Inspirasi utama dari koleksi ini berasal dari Rawana, seorang anak gajah yang lahir di Lembah Hijau, Lampung. Kisahnya menjadi simbol harapan di tengah ancaman kerusakan hutan yang semakin mengancam habitat alami gajah Sumatera. Dengan menggabungkan detail bordir, siluet, dan permainan tekstur, Kebaya Adhikari ingin menyampaikan pesan bahwa menjaga alam adalah cara untuk menjaga masa depan kehidupan.
Mengangkat Warisan Budaya Lokal
Selain mengangkat isu lingkungan, koleksi ini juga memberi ruang bagi Bundengan, alat musik tradisional dari Wonosobo. Meskipun lahir dari kreativitas masyarakat pedesaan, Bundengan kini mulai jarang dikenal oleh generasi muda. Melalui desain kebaya, Kebaya Adhikari mencoba menghidupkan kembali elemen-elemen dari Bundengan seperti anyaman, pola, dan filosofi yang terkandung di dalamnya.
Bagi Kukuh Hariyawan, desainer Kebaya Adhikari, ketiga elemen tersebut memiliki benang merah yang sama. Kebaya sebagai simbol budaya yang berkembang, gajah sebagai pengingat pentingnya menjaga alam, dan Bundengan sebagai representasi kearifan lokal yang tidak boleh hilang ditelan zaman. Ia berkeyakinan bahwa fesyen bukan hanya tentang keindahan, tetapi juga bisa menjadi media penyampaian pesan, pembangunan kesadaran, dan penghubung antara budaya, alam, dan kreativitas.
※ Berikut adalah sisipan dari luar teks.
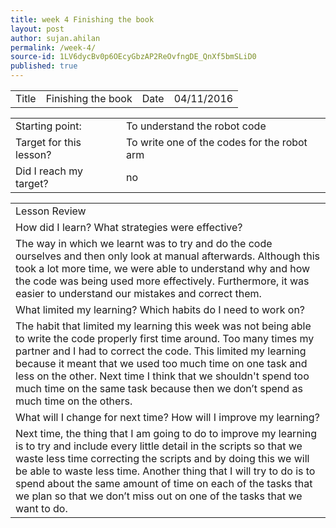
 ```yaml
---
title: week 4 Finishing the book
layout: post
author: sujan.ahilan
permalink: /week-4/
source-id: 1LV6dycBv0p6OEcyGbzAP2ReOvfngDE_QnXf5bmSLiD0
published: true
---
```

<table>
  <tr>
    <td>Title</td>
    <td>Finishing the book</td>
    <td>Date</td>
    <td>04/11/2016</td>
  </tr>
</table>


<table>
  <tr>
    <td>Starting point:</td>
    <td>To understand the robot code</td>
  </tr>
  <tr>
    <td>Target for this lesson?</td>
    <td>To write one of the codes for the robot arm</td>
  </tr>  
  <tr>
    <td>Did I reach my target? 
    <td>no</td>
  </tr>
</table>


<table>
  <tr>
    <td>Lesson Review</td>
  </tr>
  <tr>
    <td>How did I learn? What strategies were effective? </td>
  </tr>
  <tr>
    <td>The way in which  we learnt was to try and do the code ourselves and then only look at manual afterwards. Although this took a lot more time, we were able to understand why and how the code was being used more effectively. Furthermore,  it was easier to understand our mistakes and correct them.</td>
  </tr>
  <tr>
    <td>What limited my learning? Which habits do I need to work on? </td>
  </tr>
  <tr>
    <td>The habit that limited my learning this week was not being able to write the code properly first time around. Too many times my partner and I had to correct the code. This limited my learning because it meant that we used too much time on one task and less on the other. Next time I think that we shouldn't spend too much time on the same task because then we don’t spend as much time on the others.</td>
  </tr>
  <tr>
    <td>What will I change for next time? How will I improve my learning?</td>
  </tr>
  <tr>
    <td>Next time, the thing that I am going to do to improve my learning is to try and include every little detail in the scripts so that we waste  less time correcting the scripts and by doing this we will be able to waste less time. Another thing that I will try to do is to spend about the same amount of time on each of the tasks that we plan so that we don’t miss out on one of the tasks that we want to do. </td>
  </tr>
</table>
Alasan Memilih Gajah dalam Koleksi
Kukuh Hariyawan menjelaskan bahwa koleksi ini lahir dari gagasan bahwa Indonesia memiliki banyak warisan yang harus dijaga. Ia memadukan tiga elemen yang saling melengkapi: kebaya sebagai identitas bangsa, gajah sebagai simbol kelestarian alam, dan Bundengan sebagai warisan seni khas Wonosobo.
Ia menilai bahwa gajah tidak hanya merupakan satwa megah, tetapi juga memiliki peran penting dalam menjaga keseimbangan ekosistem hutan. Ketika mengetahui kisah Rawana, bayi gajah yang lahir di Kebun Binatang Lembah Hijau, ia merasa ada harapan yang lahir di tengah tantangan besar yang dihadapi habitat gajah saat ini.
Dari situ, muncul keinginan untuk membawa isu konservasi ke panggung fesyen agar pesan pelestarian bisa menjangkau lebih banyak orang. Ia menyebutkan bahwa Rawana adalah simbol harapan. Di tengah berbagai ancaman terhadap habitat gajah, kelahirannya mengingatkan siapa pun bahwa kehidupan selalu memberi kesempatan baru.
Pesan yang Disampaikan
Kukuh Hariyawan berharap, melalui karya ini, kebaya bisa menjadi simbol kelembutan, kekuatan, dan harapan agar manusia semakin peduli terhadap alam. Ia percaya bahwa warisan budaya harus terus dihidupkan agar tetap relevan bagi setiap generasi.
"Kami mempertemukan tiga warisan Indonesia dalam satu karya, yaitu kebaya sebagai identitas bangsa, Bundengan sebagai kekayaan budaya Wonosobo, dan gajah sebagai simbol pentingnya menjaga harmoni antara manusia dan alam," ujar Kukuh Hariyawan.
Melalui karya ini, ia ingin menunjukkan bahwa fesyen tidak hanya menghadirkan keindahan, tetapi juga dapat menjadi medium untuk merawat budaya, menyuarakan kepedulian terhadap lingkungan, dan membawa cerita Indonesia kepada dunia.